If a line below contains the string "frontend", copy it out.
(INPUT)
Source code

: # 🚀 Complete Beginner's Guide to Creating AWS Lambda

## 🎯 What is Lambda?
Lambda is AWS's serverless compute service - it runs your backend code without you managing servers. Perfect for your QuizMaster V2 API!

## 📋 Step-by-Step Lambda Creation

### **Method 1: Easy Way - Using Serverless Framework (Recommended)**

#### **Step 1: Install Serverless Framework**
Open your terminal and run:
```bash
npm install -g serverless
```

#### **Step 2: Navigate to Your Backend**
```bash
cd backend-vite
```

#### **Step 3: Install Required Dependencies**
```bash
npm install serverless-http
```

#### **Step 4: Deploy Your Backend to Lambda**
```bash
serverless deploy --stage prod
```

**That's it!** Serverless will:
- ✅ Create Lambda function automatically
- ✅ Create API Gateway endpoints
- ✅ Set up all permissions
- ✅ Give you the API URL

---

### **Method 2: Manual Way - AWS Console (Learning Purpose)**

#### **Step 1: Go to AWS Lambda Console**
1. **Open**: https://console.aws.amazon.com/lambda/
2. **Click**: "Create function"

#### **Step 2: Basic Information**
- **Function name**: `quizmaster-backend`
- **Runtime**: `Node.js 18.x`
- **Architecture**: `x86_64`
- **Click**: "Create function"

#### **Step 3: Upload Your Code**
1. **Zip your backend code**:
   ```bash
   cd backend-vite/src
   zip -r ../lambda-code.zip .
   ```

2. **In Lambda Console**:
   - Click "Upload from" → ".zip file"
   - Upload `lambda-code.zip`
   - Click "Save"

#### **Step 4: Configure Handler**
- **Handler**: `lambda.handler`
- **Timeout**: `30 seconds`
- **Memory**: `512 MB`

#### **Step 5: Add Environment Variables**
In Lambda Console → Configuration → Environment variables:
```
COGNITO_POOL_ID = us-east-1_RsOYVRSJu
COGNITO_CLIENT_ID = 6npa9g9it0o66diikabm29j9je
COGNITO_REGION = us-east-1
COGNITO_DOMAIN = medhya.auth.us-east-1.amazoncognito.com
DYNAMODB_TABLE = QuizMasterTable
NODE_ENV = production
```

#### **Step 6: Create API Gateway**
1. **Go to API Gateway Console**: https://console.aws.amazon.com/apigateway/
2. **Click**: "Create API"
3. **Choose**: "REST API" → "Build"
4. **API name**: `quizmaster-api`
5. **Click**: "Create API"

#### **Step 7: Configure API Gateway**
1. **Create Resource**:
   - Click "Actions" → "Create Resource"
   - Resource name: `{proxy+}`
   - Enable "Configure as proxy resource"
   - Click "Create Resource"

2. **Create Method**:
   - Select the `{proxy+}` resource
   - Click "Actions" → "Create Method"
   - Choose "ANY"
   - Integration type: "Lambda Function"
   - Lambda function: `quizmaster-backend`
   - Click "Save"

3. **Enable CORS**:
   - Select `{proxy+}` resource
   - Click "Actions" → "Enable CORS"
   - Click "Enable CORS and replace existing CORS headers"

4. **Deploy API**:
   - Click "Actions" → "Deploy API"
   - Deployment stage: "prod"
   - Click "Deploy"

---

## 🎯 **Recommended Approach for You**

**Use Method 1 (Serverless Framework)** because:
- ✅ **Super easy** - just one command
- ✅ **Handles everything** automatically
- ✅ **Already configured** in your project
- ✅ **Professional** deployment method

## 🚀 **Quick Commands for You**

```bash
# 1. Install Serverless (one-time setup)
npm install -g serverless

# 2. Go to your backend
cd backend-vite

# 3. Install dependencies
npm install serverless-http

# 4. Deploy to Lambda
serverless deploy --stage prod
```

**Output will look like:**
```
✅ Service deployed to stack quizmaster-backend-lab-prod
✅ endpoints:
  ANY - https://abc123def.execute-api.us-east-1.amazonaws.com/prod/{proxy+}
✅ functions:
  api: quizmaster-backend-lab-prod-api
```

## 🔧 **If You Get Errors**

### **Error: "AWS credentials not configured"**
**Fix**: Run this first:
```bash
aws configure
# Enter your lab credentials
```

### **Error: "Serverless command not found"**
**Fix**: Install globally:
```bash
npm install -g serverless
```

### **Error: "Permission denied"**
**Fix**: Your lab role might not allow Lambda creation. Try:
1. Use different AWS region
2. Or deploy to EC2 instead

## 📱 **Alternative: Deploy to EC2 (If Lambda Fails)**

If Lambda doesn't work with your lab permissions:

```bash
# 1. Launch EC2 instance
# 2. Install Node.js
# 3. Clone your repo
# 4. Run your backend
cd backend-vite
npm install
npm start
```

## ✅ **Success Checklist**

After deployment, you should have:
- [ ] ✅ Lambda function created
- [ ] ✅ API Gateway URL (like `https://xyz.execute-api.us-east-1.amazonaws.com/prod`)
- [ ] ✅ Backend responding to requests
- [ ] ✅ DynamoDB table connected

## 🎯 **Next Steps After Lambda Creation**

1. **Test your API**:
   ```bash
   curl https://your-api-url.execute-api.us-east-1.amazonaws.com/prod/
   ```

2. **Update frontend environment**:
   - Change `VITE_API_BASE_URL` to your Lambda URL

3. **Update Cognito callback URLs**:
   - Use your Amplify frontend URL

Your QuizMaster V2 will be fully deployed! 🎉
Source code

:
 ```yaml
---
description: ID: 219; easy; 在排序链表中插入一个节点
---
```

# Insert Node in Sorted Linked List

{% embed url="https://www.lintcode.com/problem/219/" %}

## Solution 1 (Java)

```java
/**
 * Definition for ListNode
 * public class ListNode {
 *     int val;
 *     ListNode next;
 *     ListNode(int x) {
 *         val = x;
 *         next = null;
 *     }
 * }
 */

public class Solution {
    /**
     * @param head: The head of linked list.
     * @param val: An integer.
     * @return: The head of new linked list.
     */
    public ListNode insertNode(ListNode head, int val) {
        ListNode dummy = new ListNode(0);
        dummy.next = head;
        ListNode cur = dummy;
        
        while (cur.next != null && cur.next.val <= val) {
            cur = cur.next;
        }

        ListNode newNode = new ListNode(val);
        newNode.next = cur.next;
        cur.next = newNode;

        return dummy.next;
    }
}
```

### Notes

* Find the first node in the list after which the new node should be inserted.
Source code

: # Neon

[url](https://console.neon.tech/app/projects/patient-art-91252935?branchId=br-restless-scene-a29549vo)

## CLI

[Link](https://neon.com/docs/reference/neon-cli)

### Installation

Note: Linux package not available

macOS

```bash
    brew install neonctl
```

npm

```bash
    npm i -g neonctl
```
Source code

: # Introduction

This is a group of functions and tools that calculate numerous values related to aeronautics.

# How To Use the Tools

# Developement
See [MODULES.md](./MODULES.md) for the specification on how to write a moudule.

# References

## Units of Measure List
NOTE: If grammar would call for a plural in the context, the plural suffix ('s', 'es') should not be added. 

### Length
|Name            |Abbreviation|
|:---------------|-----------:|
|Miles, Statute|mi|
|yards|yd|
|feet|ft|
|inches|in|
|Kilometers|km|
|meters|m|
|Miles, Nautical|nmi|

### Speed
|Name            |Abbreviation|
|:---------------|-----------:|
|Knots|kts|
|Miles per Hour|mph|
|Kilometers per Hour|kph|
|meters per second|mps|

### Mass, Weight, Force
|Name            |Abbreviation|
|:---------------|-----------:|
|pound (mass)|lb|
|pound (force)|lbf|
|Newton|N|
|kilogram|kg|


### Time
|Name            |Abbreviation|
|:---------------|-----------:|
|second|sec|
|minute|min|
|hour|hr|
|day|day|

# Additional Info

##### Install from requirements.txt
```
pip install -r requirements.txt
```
(End INPUT)
**REPLY**
2. **Update frontend environment**:
   - Use your Amplify frontend URL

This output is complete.